La
construction abandonnée et la mauvaise herbe en cordes secrètes,
joueuses et dangereuses, des enfances à projeter.
Il
pousse vraiment n’importe quoi dans cet endroit. Là, sous les
arches, tout autour entre les tas de cailloux, et jusqu’au bout du
terrain, vers le chemin de fer : il y en a partout. De l’autre
côté, par contre, c’est beaucoup plus organisé depuis qu’il y
a les immeubles, ils ont tout désherbé pour faire une allée bien
propre, avec du béton et tout. Mais, au pied de la ruine, c’est
fou les choses qu’on trouve, des plantes immenses qui grandissent à
vue d’œil. J’aime bien, parce que c’est le fouillis ; sinon,
les plantes, ce n’est pas trop mon truc. Je n’y comprends rien.
En
dix très belles pages, la nouvelle d’Antonin Crenn, Passerage des décombres, parue en mars 2017 aux éditions Lunatique
nous invite à suspendre brièvement le temps, et à retrouver les
terrains vagues, châteaux d’eaux désaffectés, ponts de chemin de
fer abandonnés par le trafic, vieux murs écroulés, friches
industrielles, zones des bonheurs et des dangers de nos enfances
passées et présentes.

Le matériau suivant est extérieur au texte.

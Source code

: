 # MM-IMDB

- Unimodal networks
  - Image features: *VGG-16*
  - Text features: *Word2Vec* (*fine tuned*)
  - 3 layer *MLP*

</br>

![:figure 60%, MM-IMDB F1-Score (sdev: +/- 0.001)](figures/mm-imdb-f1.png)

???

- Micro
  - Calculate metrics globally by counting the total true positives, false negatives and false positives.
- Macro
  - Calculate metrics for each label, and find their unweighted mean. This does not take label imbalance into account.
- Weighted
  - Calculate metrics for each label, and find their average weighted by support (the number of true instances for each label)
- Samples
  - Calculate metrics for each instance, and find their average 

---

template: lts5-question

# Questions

Il faut un véritable talent d’écriture
pour habiller ainsi en parts subtilement équilibrées ces champs
folâtres par excellence, terrains de mémoire et de drame, de joie
et d’innocence que tant de souffles fantômes peuvent si facilement
et gravement venir habiter. Dénicher l’étrange poésie qui
associe dans un paisible tourbillon les défis improvisés, les
insouciances potentiellement coupables, les serments mortellement
sérieux et les végétaux indestructibles qui sont comme autant de
témoins à la fois fugaces et éternels, voilà un fil secret qui
donne à ces lieux singuliers échoués en fin d’enfance et en
début d’adolescence leur dangereuse épaisseur. Antonin Crenn
nous y charme, nous y désarçonne et nous y ravit finalement.
Bon,
mais ce n’était pas toujours comme ça. On pouvait être sages
aussi. Quand on en avait marre des jeux débiles, on s’arrangeait
pour avoir de quoi s’occuper : un coup c’était Titus qui
ramenait un jeu, un coup c’était moi. Titus avait apporté un jeu
de dominos : je n’ai jamais aimé les dominos parce que c’est
pour les vieux ; mais avec Titus on rigolait bien, alors ça ne me
dérangeait pas. On ne savait pas où les poser, les dominos, parce
qu’on n’avait pas de table et que le sol c’était n’importe
quoi, c’était un bordel avec des herbes bizarres et les dominos ne
tenaient pas dessus. On avait essayé de descendre de la ruine et de
se mettre en bas, mais c’était le même délire, avec les plantes
et tout. Alors on remontait, on jouait un peu par terre quand même
et, forcément, on paumait les dominos, on passait des heures à les
chercher et on ne les trouvait jamais. On s’amusait bien. À plat
ventre dans l’herbe, on faisait semblant de fouiller pour remettre
la main dessus, mais on s’en foutait des dominos, on était surtout
allongés dans l’herbe au soleil, et c’est ça qui était bien.
Antonin Crenn
sera l’un des 7 auteurs et autrices invité(e)s le 15
mars
prochain à partir de 19 h 30 à la librairie
Charybde(129 rue de Charenton 75012 Paris) pour une soirée consacrée
spécialement à l’art de la nouvelle, avec les éditions Antidata, L’Atelier de l’Agneau, Le Chemin de Fer et Lunatique.
Une
fois, quand j’étais petit, un grand qui s’y connaissait m’a
dit que c’étaient des plantes rudérales : ça voulait dire que
c’étaient des plantes qui poussaient n’importe comment sur les
gravats ; elles n’aimaient pas la jolie campagne, elles ne se
plaisaient que dans des merdiers comme ici, avec de la caillasse et
des vieux bouts de bâtiments qui tombaient en pièces. Il y en avait
une qui me plaisait plus que les autres parce qu’elle jaillissait
de ce foutoir et qu’elle se dressait avec de grands épis, des épis
verts, et ça donnait un côté sauvage au lieu. Le grand m’avait
dit que celle-là, elle s’appelait : passerage des décombres –
parce qu’elle poussait dans les décombres et parce qu’elle
passait pour soigner la rage. j’avais trouvé ça marrant. On la
voit encore, cette plante-là, et puis d’autres aussi : les herbes
un peu dingues qui pullulent, ça ne s’est pas arrangé. Au
contraire : avec ce qui s’est passé, elles sont encore plus
folles, les plantes qu’on voit maintenant.